Search code examples
c++boostboost-spiritboost-spirit-qi

Parsing two vectors of strings using boost:qi


I am new to using qi, and have run into a difficulty. I wish to parse an input like:

X + Y + Z , A + B

Into two vectors of strings.

I have code does this, but only if the grammar parses single characters. Ideally, the following line should be readable:

Xi + Ye + Zou , Ao + Bi

Using a simple replacement such as elem = +(char_ - '+') % '+' fails to parse, because it will consume the ',' on the first elem, but I've not discovered a simple way around this.

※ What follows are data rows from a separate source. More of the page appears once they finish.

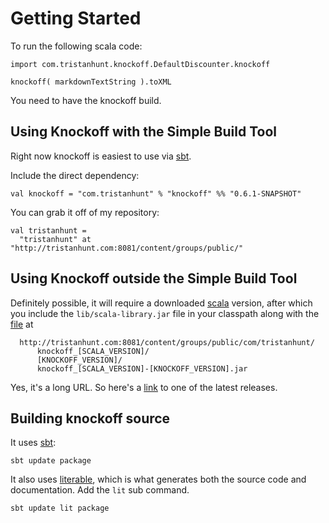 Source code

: Getting Started
===============

To run the following scala code:

    import com.tristanhunt.knockoff.DefaultDiscounter.knockoff
    
    knockoff( markdownTextString ).toXML
    
You need to have the knockoff build.


## Using Knockoff with the Simple Build Tool ##

Right now knockoff is easiest to use via [sbt][].

Include the direct dependency:

    val knockoff = "com.tristanhunt" % "knockoff" %% "0.6.1-SNAPSHOT"

You can grab it off of my repository:

    val tristanhunt =
      "tristanhunt" at "http://tristanhunt.com:8081/content/groups/public/"


## Using Knockoff outside the Simple Build Tool ##

Definitely possible, it will require a downloaded [scala][] version, after which you
include the `lib/scala-library.jar` file in your classpath along with the [file][1] at

	  http://tristanhunt.com:8081/content/groups/public/com/tristanhunt/
		  knockoff_[SCALA_VERSION]/
		  [KNOCKOFF_VERSION]/
		  knockoff_[SCALA_VERSION]-[KNOCKOFF_VERSION].jar

Yes, it's a long URL. So here's a [link][1] to one of the latest releases.


## Building knockoff source ##

It uses [sbt][]:

    sbt update package

It also uses [literable][], which is what generates both the source code and
documentation. Add the `lit` sub command.

    sbt update lit package


[1]: http://tristanhunt.com:8081/content/groups/public/com/tristanhunt/knockoff_2.7.7/0.6.1-SNAPSHOT/knockoff_2.7.7-0.6.1-SNAPSHOT.jar
[literable]: http://tristanhunt.com/projects/literable
[sbt]: http://code.google.com/p/simple-build-tool/
[scala]: http://www.scala-lang.org
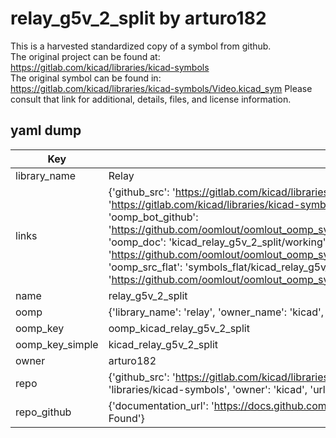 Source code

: # relay_g5v_2_split by arturo182  
This is a harvested standardized copy of a symbol from github.  
The original project can be found at:  
https://gitlab.com/kicad/libraries/kicad-symbols  
The original symbol can be found in:
https://gitlab.com/kicad/libraries/kicad-symbols/Video.kicad_sym
Please consult that link for additional, details, files, and license information.  
## yaml dump  
| Key | Value |  
| --- | --- |  
| library_name | Relay |  
| links | {'github_src': 'https://gitlab.com/kicad/libraries/kicad-symbols/Video.kicad_sym', 'github_src_repo': 'https://gitlab.com/kicad/libraries/kicad-symbols', 'oomp_bot': 'kicad_relay_g5v_2_split/working', 'oomp_bot_github': 'https://github.com/oomlout/oomlout_oomp_symbol_bot/tree/main/kicad_relay_g5v_2_split/working', 'oomp_doc': 'kicad_relay_g5v_2_split/working', 'oomp_doc_github': 'https://github.com/oomlout/oomlout_oomp_symbol_doc/tree/main/kicad_relay_g5v_2_split/working', 'oomp_src_flat': 'symbols_flat/kicad_relay_g5v_2_split/working', 'oomp_src_flat_github': 'https://github.com/oomlout/oomlout_oomp_symbol_src/tree/main/kicad_relay_g5v_2_split/working'} |  
| name | relay_g5v_2_split |  
| oomp | {'library_name': 'relay', 'owner_name': 'kicad', 'symbol_name': 'relay_g5v_2_split'} |  
| oomp_key | oomp_kicad_relay_g5v_2_split |  
| oomp_key_simple | kicad_relay_g5v_2_split |  
| owner | arturo182 |  
| repo | {'github_src': 'https://gitlab.com/kicad/libraries/kicad-symbols/Video.kicad_sym', 'name': 'libraries/kicad-symbols', 'owner': 'kicad', 'url': 'https://gitlab.com/kicad/libraries/kicad-symbols'} |  
| repo_github | {'documentation_url': 'https://docs.github.com/rest/repos/repos#get-a-repository', 'message': 'Not Found'} |  


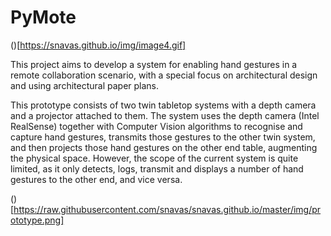 # PyMote

()[https://snavas.github.io/img/image4.gif]
 
This project aims to develop a system for enabling hand gestures in a remote collaboration scenario, with a special focus on architectural design and using architectural paper plans.

This prototype consists of two twin tabletop systems with a depth camera and a projector attached to them. The system uses the depth camera (Intel RealSense) together with Computer Vision algorithms to recognise and capture hand gestures, transmits those gestures to the other twin system, and then projects those hand gestures on the other end table, augmenting the physical space. However, the scope of the current system is quite limited, as it only detects, logs, transmit and displays a number of hand gestures to the other end, and vice versa.

()[https://raw.githubusercontent.com/snavas/snavas.github.io/master/img/prototype.png]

Here is my single-character code, for reference:

#include <bits/stdc++.h>

#define BOOST_SPIRIT_DEBUG
#include <boost/fusion/adapted.hpp>
#include <boost/spirit/include/qi.hpp>
#include <boost/spirit/include/phoenix.hpp>

namespace qi = boost::spirit::qi;
namespace phx = boost::phoenix;

typedef std::vector<std::string> element_array;

struct reaction_t
{
  element_array reactants;
  element_array products;
};

BOOST_FUSION_ADAPT_STRUCT(reaction_t, (element_array, reactants)(element_array, products))

template<typename Iterator>
struct reaction_parser : qi::grammar<Iterator,reaction_t(),qi::blank_type>
 {
    reaction_parser() : reaction_parser::base_type(reaction)
    {
        using namespace qi;

    elem = char_ % '+';
    reaction = elem >> ',' >> elem;

    BOOST_SPIRIT_DEBUG_NODES((reaction)(elem));
    }
    qi::rule<Iterator, reaction_t(), qi::blank_type> reaction;
    qi::rule<Iterator, element_array(), qi::blank_type> elem;
};
int main()
{

    const std::string input = "X + Y + Z, A + B";
    auto f = begin(input), l = end(input);

    reaction_parser<std::string::const_iterator> p;
    reaction_t data;

    bool ok = qi::phrase_parse(f, l, p, qi::blank, data);

    if (ok) std::cout << "success\n";
    else    std::cout << "failed\n";

    if (f!=l)
        std::cout << "Remaining unparsed: '" << std::string(f,l) << "'\n";
}

Solution

  • Using a simple replacement such as elem = +(char_ - '+') % '+' fails to parse, because it will consume the ',' on the first elem, but I've not discovered a simple way around this.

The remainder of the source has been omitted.